A Culture of Honor

Driving down a familiar road, I came up over the hill and was arrested by the sight of hundreds of flags with white crosses at the base, posted in memory of those who died in service to our country. The ultimate sacrifice for a priceless gift: freedom. The display was for Memorial Day, a day of honor. Something shifted in my heart and stimulated my thinking.

Honor and respect are fundamental to building a life of success and significance. Success and significance are represented by the quality of our relationships. Humility, integrity, and honor are intricately connected in building long-lasting relationships. And since the quality of our relationships results in the quality of our lives, these three attributes should be elevated in our understanding.

Humility is defined as “freedom from pride or arrogance: the quality or state of being humble”. To be humble means to be unpretentious; to refrain from being haughty or arrogant.

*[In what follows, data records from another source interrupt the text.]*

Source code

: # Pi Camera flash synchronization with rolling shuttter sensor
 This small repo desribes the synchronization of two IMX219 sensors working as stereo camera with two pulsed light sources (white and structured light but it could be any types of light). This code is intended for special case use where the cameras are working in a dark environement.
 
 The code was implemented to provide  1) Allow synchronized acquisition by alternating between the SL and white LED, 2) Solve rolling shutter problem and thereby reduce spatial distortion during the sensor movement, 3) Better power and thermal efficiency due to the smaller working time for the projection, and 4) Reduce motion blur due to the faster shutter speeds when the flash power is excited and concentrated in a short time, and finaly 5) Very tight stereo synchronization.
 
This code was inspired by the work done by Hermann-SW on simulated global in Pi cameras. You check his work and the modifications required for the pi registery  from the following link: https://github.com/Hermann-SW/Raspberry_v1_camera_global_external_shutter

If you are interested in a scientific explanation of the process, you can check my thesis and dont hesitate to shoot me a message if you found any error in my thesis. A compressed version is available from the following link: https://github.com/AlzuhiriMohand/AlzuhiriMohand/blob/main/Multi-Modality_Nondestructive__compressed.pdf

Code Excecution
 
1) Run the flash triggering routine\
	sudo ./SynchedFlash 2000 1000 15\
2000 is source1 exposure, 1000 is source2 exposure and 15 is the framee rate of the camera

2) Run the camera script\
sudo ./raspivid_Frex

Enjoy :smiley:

I think of  humility as the willingness to sit down on the inside. It’s choosing to listen when you want to talk. It means letting go of the need to be right. It’s choosing to honor another by listening without judgment – and without interruption.

True humility is not thinking less of yourself, it’s thinking of yourself less. – C.S. Lewis

Integrity is synonymous with honesty and choosing to do the right thing, whether it’s easy or not. There’s never a wrong time to do the right thing. Ralph Waldo Emerson quipped, “the louder he talked about honor, the faster we counted our spoons”. This makes us chuckle, but it refers to the fact that integrity is reflected in the way we live, not what we give lip service to. Reputation is what other people know about you. Integrity is what you know about yourself.

If you have integrity, nothing else matters. If you don’t have integrity, nothing else matters.” – Harvey Mackay

Honor means showing respect and is a choice to lift and esteem another. Merriam Webster defines honor as a showing of merited respect and a keen sense of ethical conduct. Winston Churchill said, “our inheritance of well-founded, slowly conceived codes of honor, morals, and manners, the passionate convictions, which so many hundreds of millions share together of the principles of freedom and justice, are far more precious to us than anything which scientific discoveries could bestow”.

Ability without honor is useless. – Marcus Cicero

How different would the world be if the majority of people wanted to create a culture of honor? As an executive trainer committed to working with teams to raise their emotional intelligence and build a healthy culture, I get excited about the concept of a culture of honor. Yet as I’ve pondered this term, I’ve become aware that an offensive counterfeit has tried to steal the concept. In some cultures, the term has become distorted to mean “feeling obliged to protect one’s reputation by answering insults, affronts, and threats, often through the use of violence”. We see this in the news every day. Historically, family feuds illustrate this cultural attitude. Currently, inner-city gang behavior displays an evil and warped since of this type of “honor”.

 It’s time to restore the true meaning of a culture of honor in individuals and the organizations we work in. The result will be unity. Unity is an expression of connection with others. Authentic connection results in an optimal mindset to problem-solve, learn, and grow.

What is your part in establishing a genuine culture of honor? It can start in your family, your workplace, your community. It begins here and now with you and me. Humility, integrity, and honor pave the way.